How the albino squirrel might keep the good luck coming


Thomas Allison

A squirrel pauses while drinking from a sprinkler head outside the SAC.

Olivia Berkeley

Roughly a year ago, UT’s beloved albino squirrel was rumored to be deceased. A tweet from @FakeUTexas made waves throughout the Twitterverse, prompting many to mourn the loss of the campus’ most beloved good luck charm and, of course, their high GPAs.

As photographic evidence started popping up on social media sites of UT’s furry friend, it became clear that he (or she) had not passed away — or so we think. While there are many possible reasons for why this campus’ albino squirrel, which is actually just a blonde variation of the traditional brown fox squirrel, according to UT biologist David Hillis, is such a well preserved phenomenon, my top three theories are as follows:

Perhaps there is a family of squirrels that act as interchangeable parts, working different shifts during the week in order to preserve their photogenic properties and sanity. If the famed squirrel did, in fact, get run over last year, there were undoubtedly alternates waiting in the wings to take its place. Accidents happen. Luckily, there are willing and able blonde-haired squirrels champing at the acorn to take over the role of good luck charm to students.

It is also possible that these rodents are getting help from their mammalian friend — the human. UT boasts an impressive array of life science programs and research opportunities, and it would come as no surprise if students and professors were figuring out new ways to replicate these signature white squirrels. Humans and squirrels share a special relationship on the UT campus, so why should the partnership cease as soon as we enter the classroom?

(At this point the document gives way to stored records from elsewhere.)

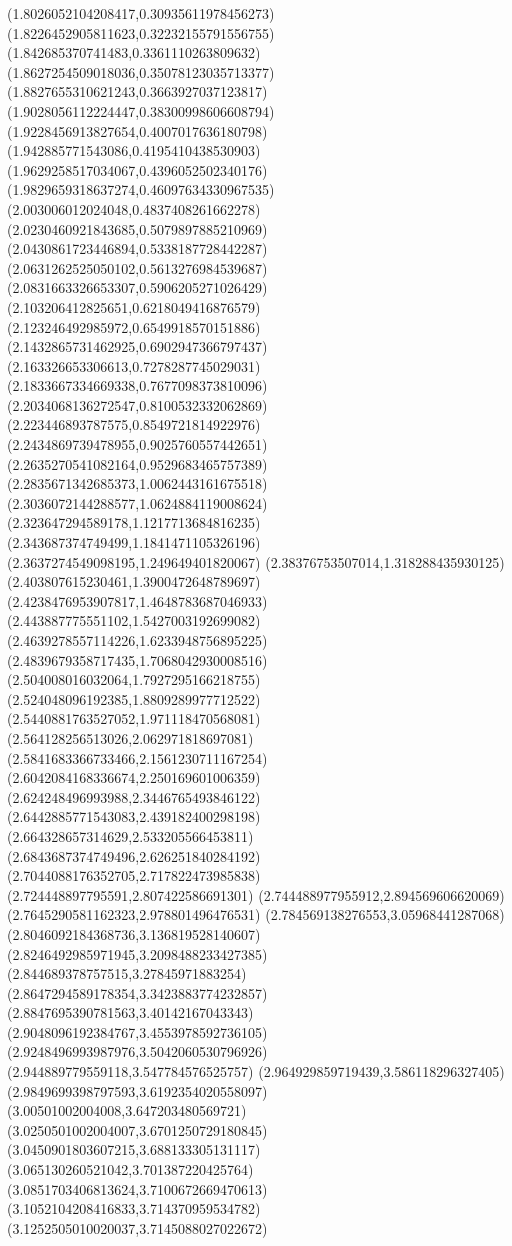 {(1.8026052104208417,0.30935611978456273)
(1.8226452905811623,0.32232155791556755)
(1.842685370741483,0.3361110263809632)
(1.8627254509018036,0.35078123035713377)
(1.8827655310621243,0.3663927037123817)
(1.9028056112224447,0.38300998606608794)
(1.9228456913827654,0.4007017636180798)
(1.942885771543086,0.4195410438530903)
(1.9629258517034067,0.4396052502340176)
(1.9829659318637274,0.46097634330967535)
(2.003006012024048,0.4837408261662278)
(2.0230460921843685,0.5079897885210969)
(2.0430861723446894,0.5338187728442287)
(2.0631262525050102,0.5613276984539687)
(2.0831663326653307,0.5906205271026429)
(2.103206412825651,0.6218049416876579)
(2.123246492985972,0.6549918570151886)
(2.1432865731462925,0.6902947366797437)
(2.163326653306613,0.7278287745029031)
(2.1833667334669338,0.7677098373810096)
(2.2034068136272547,0.8100532332062869)
(2.223446893787575,0.8549721814922976)
(2.2434869739478955,0.9025760557442651)
(2.2635270541082164,0.9529683465757389)
(2.2835671342685373,1.0062443161675518)
(2.3036072144288577,1.0624884119008624)
(2.323647294589178,1.1217713684816235)
(2.343687374749499,1.1841471105326196)
(2.3637274549098195,1.249649401820067)
(2.38376753507014,1.318288435930125)
(2.403807615230461,1.3900472648789697)
(2.4238476953907817,1.4648783687046933)
(2.443887775551102,1.5427003192699082)
(2.4639278557114226,1.6233948756895225)
(2.4839679358717435,1.7068042930008516)
(2.504008016032064,1.7927295166218755)
(2.524048096192385,1.8809289977712522)
(2.5440881763527052,1.971118470568081)
(2.564128256513026,2.062971818697081)
(2.5841683366733466,2.1561230711167254)
(2.6042084168336674,2.250169601006359)
(2.624248496993988,2.3446765493846122)
(2.6442885771543083,2.439182400298198)
(2.664328657314629,2.533205566453811)
(2.6843687374749496,2.626251840284192)
(2.7044088176352705,2.717822473985838)
(2.724448897795591,2.807422586691301)
(2.744488977955912,2.894569606620069)
(2.7645290581162323,2.978801496476531)
(2.784569138276553,3.05968441287068)
(2.8046092184368736,3.136819528140607)
(2.8246492985971945,3.2098488233427385)
(2.844689378757515,3.27845971883254)
(2.8647294589178354,3.3423883774232857)
(2.8847695390781563,3.40142167043343)
(2.9048096192384767,3.4553978592736105)
(2.9248496993987976,3.5042060530796926)
(2.944889779559118,3.547784576525757)
(2.964929859719439,3.586118296327405)
(2.9849699398797593,3.6192354020558097)
(3.00501002004008,3.647203480569721)
(3.0250501002004007,3.6701250729180845)
(3.0450901803607215,3.688133305131117)
(3.065130260521042,3.701387220425764)
(3.0851703406813624,3.7100672669470613)
(3.1052104208416833,3.714370959534782)
(3.1252505010020037,3.7145088027022672)
}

I wouldn’t put it past these guys to be smart enough to acknowledge their importance in the lives of UT students. Therefore, when squirrel-related conversation begins to decline, drastic PR efforts must be taken. Nothing reminds the public of how much they love something more than a good old-fashioned death-faking. By partnering up with @FakeUTexas to release a doctored image of a run-over squirrel, the squirrel community successfully restored its relevance within the UT community.

Whichever theory you choose to entertain — or discard — there is no disputing the joy these squirrels bring to UT students. Whether they are playfully begging for your Chik-Fil-A fries or scampering up a tree, squirrels are a delightful quirk present on the UT campus, and one I certainly hope continues to exist for many generations to come. Even though I have never been fortunate enough to see one of these white-haired little guys in person, I still remain optimistic that I will before I graduate. Squirrels, if you’re reading this, I spend a lot of time near the CLA, as well as the Six Pack. Maybe we can hang out some time soon.

Berkeley is a Plan II and public relations sophomore from Austin.